◆ **Problem requirements**
Each line below that includes the word "March" is to be reported.

----------------------------------------

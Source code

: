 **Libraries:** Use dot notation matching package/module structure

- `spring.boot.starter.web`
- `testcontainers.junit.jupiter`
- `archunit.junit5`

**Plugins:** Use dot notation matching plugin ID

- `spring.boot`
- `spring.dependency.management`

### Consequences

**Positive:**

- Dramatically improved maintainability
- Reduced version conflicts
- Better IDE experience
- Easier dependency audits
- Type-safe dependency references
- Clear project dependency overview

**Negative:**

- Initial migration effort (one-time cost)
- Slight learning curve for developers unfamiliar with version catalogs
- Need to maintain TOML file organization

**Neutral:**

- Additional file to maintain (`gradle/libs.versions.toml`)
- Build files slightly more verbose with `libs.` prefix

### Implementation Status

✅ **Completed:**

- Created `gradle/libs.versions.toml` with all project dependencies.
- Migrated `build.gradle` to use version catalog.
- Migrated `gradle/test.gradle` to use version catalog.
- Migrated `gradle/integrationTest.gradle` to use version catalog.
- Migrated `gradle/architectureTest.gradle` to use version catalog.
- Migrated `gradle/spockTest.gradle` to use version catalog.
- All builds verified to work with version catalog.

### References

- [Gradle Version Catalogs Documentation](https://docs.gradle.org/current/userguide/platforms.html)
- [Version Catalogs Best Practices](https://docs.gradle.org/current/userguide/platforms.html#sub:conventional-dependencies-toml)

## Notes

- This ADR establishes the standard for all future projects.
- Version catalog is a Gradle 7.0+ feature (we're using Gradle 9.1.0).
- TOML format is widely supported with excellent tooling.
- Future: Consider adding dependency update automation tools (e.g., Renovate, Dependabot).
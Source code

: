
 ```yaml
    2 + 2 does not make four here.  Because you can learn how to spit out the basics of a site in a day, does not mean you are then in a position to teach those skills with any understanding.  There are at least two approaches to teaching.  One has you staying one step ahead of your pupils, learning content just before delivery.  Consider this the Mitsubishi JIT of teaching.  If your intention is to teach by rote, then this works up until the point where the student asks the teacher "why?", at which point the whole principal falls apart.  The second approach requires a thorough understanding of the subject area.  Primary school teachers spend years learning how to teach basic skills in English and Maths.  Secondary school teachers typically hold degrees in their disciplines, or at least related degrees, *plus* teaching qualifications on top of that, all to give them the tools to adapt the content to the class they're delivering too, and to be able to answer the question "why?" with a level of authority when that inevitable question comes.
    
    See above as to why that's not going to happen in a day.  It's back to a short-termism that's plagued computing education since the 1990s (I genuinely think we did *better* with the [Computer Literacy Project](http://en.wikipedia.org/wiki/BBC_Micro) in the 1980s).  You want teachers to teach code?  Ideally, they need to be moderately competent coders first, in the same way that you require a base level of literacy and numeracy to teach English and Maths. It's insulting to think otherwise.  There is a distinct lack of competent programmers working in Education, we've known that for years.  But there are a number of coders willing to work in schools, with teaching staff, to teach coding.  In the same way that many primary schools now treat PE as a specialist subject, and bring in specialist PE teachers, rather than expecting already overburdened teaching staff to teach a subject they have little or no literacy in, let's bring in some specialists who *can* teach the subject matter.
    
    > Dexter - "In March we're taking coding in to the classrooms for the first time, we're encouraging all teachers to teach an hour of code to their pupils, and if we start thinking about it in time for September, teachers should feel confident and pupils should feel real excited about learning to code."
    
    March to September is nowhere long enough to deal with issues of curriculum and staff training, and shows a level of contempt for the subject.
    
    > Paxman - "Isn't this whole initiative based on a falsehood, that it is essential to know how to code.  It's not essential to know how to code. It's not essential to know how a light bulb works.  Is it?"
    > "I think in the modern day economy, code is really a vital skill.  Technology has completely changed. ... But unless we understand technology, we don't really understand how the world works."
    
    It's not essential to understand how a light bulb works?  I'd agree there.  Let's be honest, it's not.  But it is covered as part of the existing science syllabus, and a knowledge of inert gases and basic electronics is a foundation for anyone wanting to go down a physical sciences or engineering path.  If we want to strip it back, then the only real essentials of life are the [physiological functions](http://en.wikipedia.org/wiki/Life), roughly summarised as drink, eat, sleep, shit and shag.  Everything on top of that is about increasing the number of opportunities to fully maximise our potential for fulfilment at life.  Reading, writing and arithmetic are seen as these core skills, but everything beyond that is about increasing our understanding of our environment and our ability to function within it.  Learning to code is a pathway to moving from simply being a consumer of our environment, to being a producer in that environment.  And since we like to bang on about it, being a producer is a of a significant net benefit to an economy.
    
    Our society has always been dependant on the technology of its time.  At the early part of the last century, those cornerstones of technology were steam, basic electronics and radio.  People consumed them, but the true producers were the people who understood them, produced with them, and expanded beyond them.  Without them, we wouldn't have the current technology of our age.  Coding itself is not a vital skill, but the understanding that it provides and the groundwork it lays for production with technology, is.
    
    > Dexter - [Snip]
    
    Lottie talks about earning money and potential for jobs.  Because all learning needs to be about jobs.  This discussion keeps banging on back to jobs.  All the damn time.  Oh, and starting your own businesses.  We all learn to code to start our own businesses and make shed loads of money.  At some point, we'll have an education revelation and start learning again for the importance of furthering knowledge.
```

----------------------------------------

◆ **Answer area**
    > Dexter - "In March we're taking coding in to the classrooms for the first time, we're encouraging all teachers to teach an hour of code to their pupils, and if we start thinking about it in time for September, teachers should feel confident and pupils should feel real excited about learning to code."
    March to September is nowhere long enough to deal with issues of curriculum and staff training, and shows a level of contempt for the subject.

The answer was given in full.